--- Data shown ---

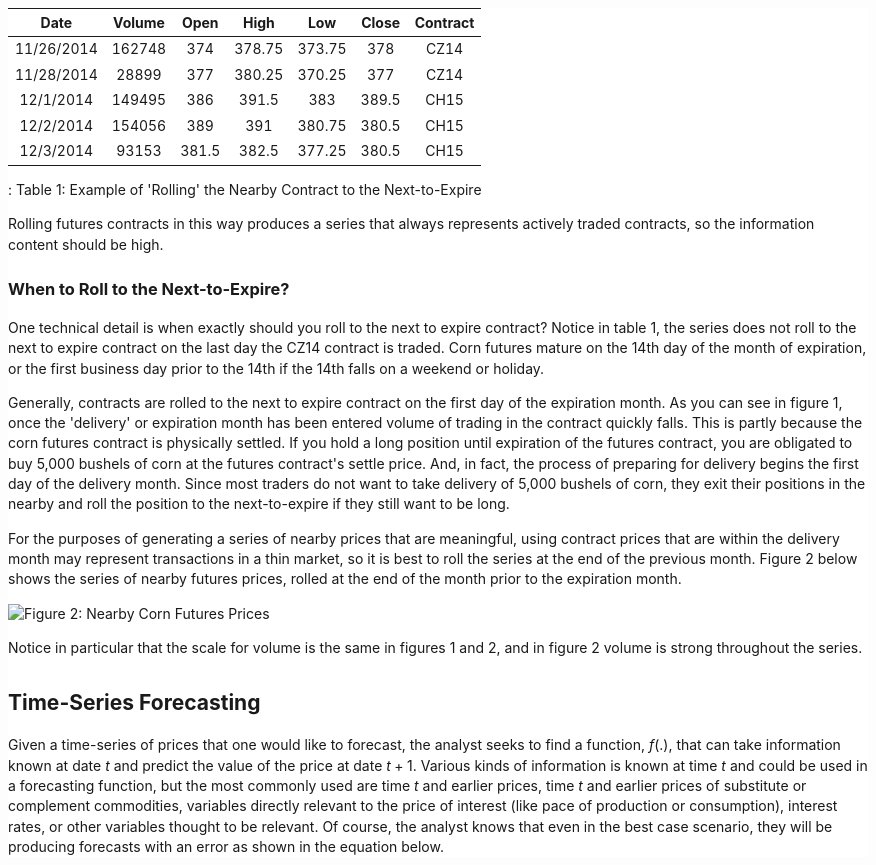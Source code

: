 |    Date    | Volume | Open  |  High  |  Low   | Close | Contract |
|:----------:|:------:|:-----:|:------:|:------:|:-----:|:--------:|
| 11/26/2014 | 162748 |  374  | 378.75 | 373.75 |  378  |   CZ14   |
| 11/28/2014 | 28899  |  377  | 380.25 | 370.25 |  377  |   CZ14   |
| 12/1/2014  | 149495 |  386  | 391.5  |  383   | 389.5 |   CH15   |
| 12/2/2014  | 154056 |  389  |  391   | 380.75 | 380.5 |   CH15   |
| 12/3/2014  | 93153  | 381.5 | 382.5  | 377.25 | 380.5 |   CH15   |

: Table 1: Example of 'Rolling' the Nearby Contract to the Next-to-Expire

Rolling futures contracts in this way produces a series that always represents actively traded contracts, so the information content should be high.

### When to Roll to the Next-to-Expire?

One technical detail is when exactly should you roll to the next to expire contract? Notice in table 1, the series does not roll to the next to expire contract on the last day the CZ14 contract is traded. Corn futures mature on the 14th day of the month of expiration, or the first business day prior to the 14th if the 14th falls on a weekend or holiday.

Generally, contracts are rolled to the next to expire contract on the first day of the expiration month. As you can see in figure 1, once the 'delivery' or expiration month has been entered volume of trading in the contract quickly falls. This is partly because the corn futures contract is physically settled. If you hold a long position until expiration of the futures contract, you are obligated to buy 5,000 bushels of corn at the futures contract's settle price. And, in fact, the process of preparing for delivery begins the first day of the delivery month. Since most traders do not want to take delivery of 5,000 bushels of corn, they exit their positions in the nearby and roll the position to the next-to-expire if they still want to be long.

For the purposes of generating a series of nearby prices that are meaningful, using contract prices that are within the delivery month may represent transactions in a thin market, so it is best to roll the series at the end of the previous month. Figure 2 below shows the series of nearby futures prices, rolled at the end of the month prior to the expiration month.

![Figure 2: Nearby Corn Futures Prices](Excel-files/IntroductiontoCommodityTS-Nearby_construct_files/image001.png)

Notice in particular that the scale for volume is the same in figures 1 and 2, and in figure 2 volume is strong throughout the series.

## Time-Series Forecasting

Given a time-series of prices that one would like to forecast, the analyst seeks to find a function, $f(.)$, that can take information known at date $t$ and predict the value of the price at date $t+1$. Various kinds of information is known at time $t$ and could be used in a forecasting function, but the most commonly used are time $t$ and earlier prices, time $t$ and earlier prices of substitute or complement commodities, variables directly relevant to the price of interest (like pace of production or consumption), interest rates, or other variables thought to be relevant. Of course, the analyst knows that even in the best case scenario, they will be producing forecasts with an error as shown in the equation below.
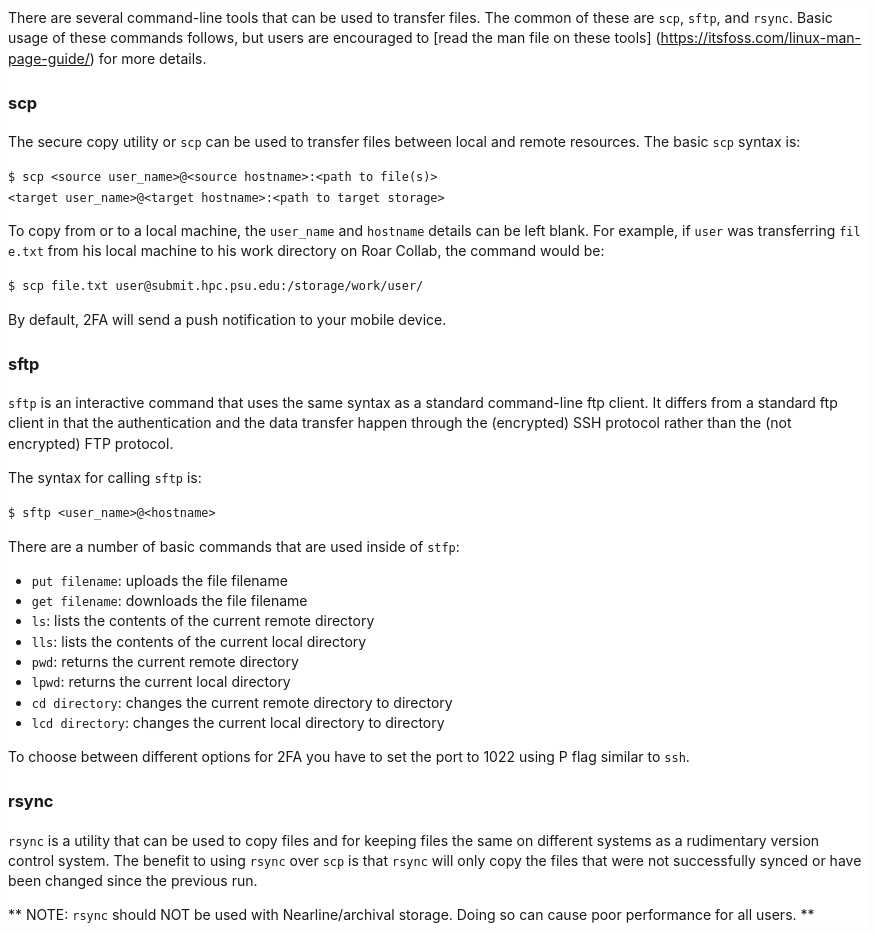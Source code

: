 There are several command-line tools that can be used to transfer files. The 
common of these are `scp`, `sftp`, and `rsync`. Basic usage of these commands 
follows, but users are encouraged to [read the man file on these tools]
(https://itsfoss.com/linux-man-page-guide/) for more
details.

### scp

The secure copy utility or `scp` can be used to transfer files between local and 
remote resources. The basic `scp` syntax is:

	$ scp <source user_name>@<source hostname>:<path to file(s)> 
	<target user_name>@<target hostname>:<path to target storage>
	
To copy from or to a local machine, the `user_name` and `hostname` details can 
be left blank. For example, if `user` was transferring `file.txt` from his local 
machine to his work directory on Roar Collab, the command would be:

	$ scp file.txt user@submit.hpc.psu.edu:/storage/work/user/

By default, 2FA will send a push notification to your mobile device.

### sftp

`sftp` is an interactive command that uses the same syntax as a standard 
command-line ftp client. It differs from a standard ftp client in that the 
authentication and the data transfer happen through the (encrypted) SSH protocol 
rather than the (not encrypted) FTP protocol.

The syntax for calling `sftp` is:

	$ sftp <user_name>@<hostname>

There are a number of basic commands that are used inside of `stfp`:

*   `put filename`: uploads the file filename
*   `get filename`: downloads the file filename
*   `ls`: lists the contents of the current remote directory
*   `lls`: lists the contents of the current local directory
*   `pwd`: returns the current remote directory
*   `lpwd`: returns the current local directory
*   `cd directory`: changes the current remote directory to directory
*   `lcd directory`: changes the current local directory to directory


To choose between different options for 2FA you have to set the port to 1022 
using P flag similar to `ssh`. 

### rsync

`rsync` is a utility that can be used to copy files and for keeping files the 
same on different systems as a rudimentary version control system. The benefit 
to using `rsync` over `scp` is that `rsync` will only copy the files that were 
not successfully synced or have been changed since the previous run. 

** NOTE: `rsync` should NOT be used with Nearline/archival storage. Doing so can
cause poor performance for all users. **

---

Task objective =>
Reproduce exactly the lines of the entries above from the first through the line with "Rolling futures contracts", both included; pictures should not be reproduced.

Task result =>
Source code

: |    Date    | Volume | Open  |  High  |  Low   | Close | Contract |
|:----------:|:------:|:-----:|:------:|:------:|:-----:|:--------:|
| 11/26/2014 | 162748 |  374  | 378.75 | 373.75 |  378  |   CZ14   |
| 11/28/2014 | 28899  |  377  | 380.25 | 370.25 |  377  |   CZ14   |
| 12/1/2014  | 149495 |  386  | 391.5  |  383   | 389.5 |   CH15   |
| 12/2/2014  | 154056 |  389  |  391   | 380.75 | 380.5 |   CH15   |
| 12/3/2014  | 93153  | 381.5 | 382.5  | 377.25 | 380.5 |   CH15   |

: Table 1: Example of 'Rolling' the Nearby Contract to the Next-to-Expire

Rolling futures contracts in this way produces a series that always represents actively traded contracts, so the information content should be high.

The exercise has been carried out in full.